I have taken the lift cover off (being careful of the lower roller) and discovered that the pump internally has no pressure relief (just a bolt screwed into the outlet) and the rocker selector arm has come adrift, so it looks like I will have to remove the hydraulic pump altogether.


----------



## RC Wells (Dec 26, 2008)

Good thing you pulled the lift cover and discovered the pump situation.


----------



## jeff33 (May 10, 2019)

I have been following a guy on youtube who seems very knowledgeable about the 135 and he is doing a complete strip down and re-build (bundy bears shack) however, the video showing how to remove the hydraulic pump shows a completely different internal system to mine.
Where I'm at currently.....lift cover removed, side plates removed, PTO shaft removed, shaft connector removed, but unlike the tractor in the video , I still have a mountain of plumbing and fixtures in the way. See the attached picture.
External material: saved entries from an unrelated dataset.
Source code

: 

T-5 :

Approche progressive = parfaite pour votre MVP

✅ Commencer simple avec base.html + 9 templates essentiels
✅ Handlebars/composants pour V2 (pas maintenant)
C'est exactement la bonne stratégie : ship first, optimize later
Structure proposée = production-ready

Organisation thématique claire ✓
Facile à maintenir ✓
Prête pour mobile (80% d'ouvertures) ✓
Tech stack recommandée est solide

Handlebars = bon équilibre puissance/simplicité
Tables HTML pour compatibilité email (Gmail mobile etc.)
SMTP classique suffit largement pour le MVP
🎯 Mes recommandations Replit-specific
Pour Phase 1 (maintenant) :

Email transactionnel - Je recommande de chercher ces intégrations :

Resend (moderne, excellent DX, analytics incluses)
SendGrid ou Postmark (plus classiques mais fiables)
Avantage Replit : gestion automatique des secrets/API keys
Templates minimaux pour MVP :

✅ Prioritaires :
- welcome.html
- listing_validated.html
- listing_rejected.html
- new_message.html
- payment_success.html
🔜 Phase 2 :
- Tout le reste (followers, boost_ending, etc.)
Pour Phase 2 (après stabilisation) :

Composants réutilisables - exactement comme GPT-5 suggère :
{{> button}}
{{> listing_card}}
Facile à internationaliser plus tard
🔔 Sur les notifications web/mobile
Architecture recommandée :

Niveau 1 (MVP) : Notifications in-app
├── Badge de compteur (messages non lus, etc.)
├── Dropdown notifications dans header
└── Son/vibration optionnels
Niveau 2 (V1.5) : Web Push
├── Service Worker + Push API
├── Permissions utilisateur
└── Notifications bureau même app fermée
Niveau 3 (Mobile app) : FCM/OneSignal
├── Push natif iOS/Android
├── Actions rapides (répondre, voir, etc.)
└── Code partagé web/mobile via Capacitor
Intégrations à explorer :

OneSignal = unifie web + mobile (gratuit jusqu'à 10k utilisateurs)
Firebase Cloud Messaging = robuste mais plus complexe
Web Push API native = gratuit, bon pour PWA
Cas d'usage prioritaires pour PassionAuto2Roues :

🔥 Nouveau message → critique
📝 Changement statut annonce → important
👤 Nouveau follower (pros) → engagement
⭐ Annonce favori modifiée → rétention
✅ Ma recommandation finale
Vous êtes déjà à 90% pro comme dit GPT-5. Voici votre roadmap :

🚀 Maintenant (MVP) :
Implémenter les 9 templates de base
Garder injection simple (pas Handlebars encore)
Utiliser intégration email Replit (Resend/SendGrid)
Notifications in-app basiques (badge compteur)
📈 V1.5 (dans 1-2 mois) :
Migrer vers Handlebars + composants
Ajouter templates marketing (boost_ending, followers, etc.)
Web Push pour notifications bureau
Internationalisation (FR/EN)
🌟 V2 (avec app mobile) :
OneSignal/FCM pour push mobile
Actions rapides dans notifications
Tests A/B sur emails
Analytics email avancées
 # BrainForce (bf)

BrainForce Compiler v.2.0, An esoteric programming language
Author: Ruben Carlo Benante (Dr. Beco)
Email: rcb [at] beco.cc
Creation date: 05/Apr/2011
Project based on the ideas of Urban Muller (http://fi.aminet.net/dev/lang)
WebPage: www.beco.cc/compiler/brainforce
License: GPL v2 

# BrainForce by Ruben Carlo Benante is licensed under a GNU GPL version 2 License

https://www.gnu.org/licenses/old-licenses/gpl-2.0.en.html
Anybody suggest the way forward from here?


----------



## mikegunderson10 (8 mo ago)

I have hydraulics at aux ports , but no 3 pt. Any ideas?


----------



## Busted Tractor (May 22, 2018)

I hope by now you have gotten things fixed. 
Does this tractor have pressure control? In the pictures I think I see a block on the stand pipe. If so is the small line connected to the block when the cover is installed? It must be connected because it goes to the variable relief valve.
The scotch yoke pump "works" the 3 point hitch only unless you have a valve mounted on the stand pipe/cover. The auxiliaries get oil from the gear pump not the scotch yoke pump.


----------